Um die Anordnung von Chromosomen in Zellkernen der Interphase zu untersuchen, wurde ein Verfahren aus der Computergeometrie adaptiert. Dieser Ansatz basiert auf der Zerlegung von dreidimensionalen Bildvolumen mithilfe des Voronoi-Diagramms in konvexe Polyeder. Die graphenorientierte, geometrische Struktur dieses Verfahrens ermöglicht sowohl eine schnelle Extraktion von Objekten im Bildraum als auch die Berechnung morphologischer Parameter wie Volumina, Oberflächen und Rundheitsfaktoren. In diesem Beitrag wird exemplarisch die dreidimensionale Morphologie von XChromosomen in weiblichen Interphasezellkernen mithilfe dieser drei Parameter untersucht. Um diese Zellkerne mit lichtoptischen Methoden zu untersuchen, wurden die Territorien der X-Chromosomen mit einem molekularcytogenetischen Verfahren fluoreszierend dargestellt. Zur Unterscheidung des aktiven und inaktiven X-Chromosoms wurde das Barr-Körperchen zusätzlich markiert und mithilfe eines Epifluoreszenzmikroskops, ausgerüstet mit einer CCD-Kamera, aufgenommen. Anschließend wurden 1 2 - 2 5 äquidistante, lichtoptische Schnitte der X-Chromosomenterritorien mit einem konfokalen Laser Scanning Mikroskop (CLSM) aufgenommen.
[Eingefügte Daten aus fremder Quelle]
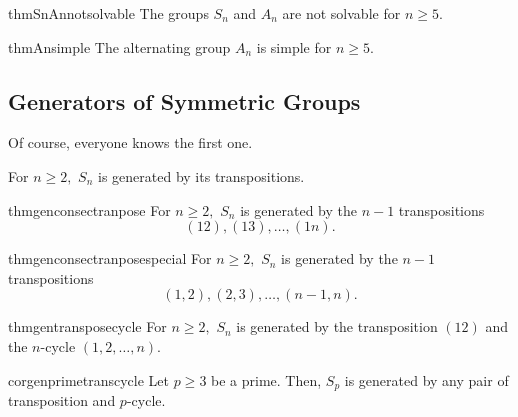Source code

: \begin{restatable}[]{thm}{SnAnnotsolvable}
\label{thm:SnAnnotsolvable}
	The groups $S_n$ and $A_n$ are not solvable for $n \ge 5.$ \hfill\hyperref[thm:SnAnnotsolvable2]{\downsym}
\end{restatable}

\begin{restatable}[]{thm}{Ansimple}
\label{thm:Ansimple}
	The alternating group $A_n$ is simple for $n \ge 5.$ \hfill\hyperref[thm:Ansimple2]{\downsym}
\end{restatable}

\subsection{Generators of Symmetric Groups}

Of course, everyone knows the first one.

\begin{thm} \label{thm:gentranspose}
	For $n \ge 2,$ $S_n$ is generated by its transpositions.
\end{thm}

\begin{restatable}[]{thm}{genconsectranpose}
\label{thm:genconsectranpose}
	For $n \ge 2,$ $S_n$ is generated by the $n - 1$ transpositions
	\begin{equation*} 
		(12), (13), \ldots, (1n).
	\end{equation*} \hfill\hyperref[thm:genconsectranpose2]{\downsym}
\end{restatable}

\begin{restatable}[]{thm}{genconsectranposespecial}
\label{thm:genconsectranposespecial}
	For $n \ge 2,$ $S_n$ is generated by the $n - 1$ transpositions
	\begin{equation*} 
		(1, 2), (2, 3), \ldots, (n - 1, n).
	\end{equation*}  \hfill\hyperref[thm:genconsectranposespecial2]{\downsym}
\end{restatable}

\begin{restatable}[]{thm}{gentransposecycle}
\label{thm:gentransposecycle}
	For $n \ge 2,$ $S_n$ is generated by the transposition $(12)$ and the $n$-cycle $(1, 2, \ldots, n).$ \hfill\hyperref[thm:gentransposecycle2]{\downsym}
\end{restatable}

\begin{restatable}[]{cor}{genprimetranscycle}
\label{cor:genprimetranscycle}
	Let $p \ge 3$ be a prime. Then, $S_p$ is generated by any pair of transposition and $p$-cycle. \hfill\hyperref[cor:genprimetranscycle2]{\downsym}
\end{restatable}

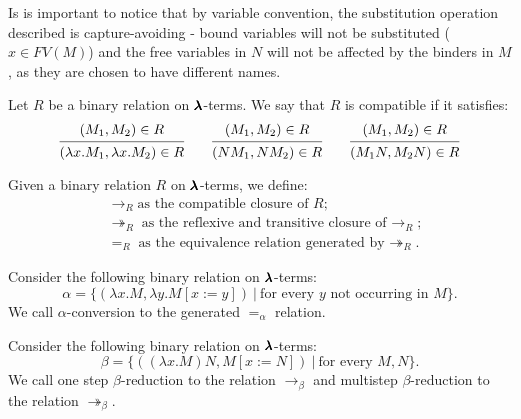 \begin{remark}
  Is is important to notice that by variable convention, the substitution operation described is capture-avoiding
  - bound variables will not be substituted ($x \in FV(M)$) and the free variables in $N$ will not be affected by the binders in $M$, as they are chosen to have different names. 
\end{remark}

\begin{definition}
  Let $R$ be a binary relation on $\pmb{\lambda}$-terms.
  We say that $R$ is compatible if it satisfies:
  \[
    \begin{prooftree}
      \hypo{ (M_1, M_2) \in R }
      \infer1{ (\lambda x . M_1, \lambda x . M_2) \in R } 
    \end{prooftree}
    \qquad
    \begin{prooftree}
      \hypo{ (M_1, M_2) \in R }
      \infer1{ (N M_1, N M_2) \in R } 
    \end{prooftree}
    \qquad
    \begin{prooftree}
      \hypo{ (M_1, M_2) \in R }
      \infer1{ (M_1 N, M_2 N) \in R }
    \end{prooftree}
  \]
\end{definition}


\begin{notation}
  Given a binary relation $R$ on $\pmb{\lambda}$-terms, we define:
  \begin{align*}
    & \to_R \text{as the compatible closure of $R$} ; \\
    & \twoheadrightarrow_R \text{as the reflexive and transitive closure of $\to_R$} ; \\
    & =_R \text{as the equivalence relation generated by $\twoheadrightarrow_R$}.
  \end{align*}
\end{notation}


\begin{definition}
  Consider the following binary relation on $\pmb{\lambda}$-terms:  
  \[
    \alpha = \{ (\lambda x . M, \lambda y . M[x := y]) \
                | \ \text{for every $y$ not occurring in $M$} \}.
  \]  
  We call $\alpha$-conversion to the generated $=_\alpha$ relation.
\end{definition}


\begin{definition}
  Consider the following binary relation on $\pmb{\lambda}$-terms:  
  \[
    \beta = \{ ((\lambda x . M) N, M[x := N]) \
                | \ \text{for every $M, N$} \}.
  \]  
  We call one step $\beta$-reduction to the relation $\to_\beta$ and multistep $\beta$-reduction to the relation $\twoheadrightarrow_\beta$.
\end{definition}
Diese lichtoptischen Schnitte wurden mithilfe des Voronoi-Verfahrens segmentiert und analysiert. Methoden aus der Computergraphik wurden zur Visualisierung der Ergebnisse eingesetzt. Es konnte gezeigt werden, daß mithilfe des Voronoi-Verfahrens Chromosomen- Territorien anhand der morphologischen Parameter zuverlässig beschrieben werden können.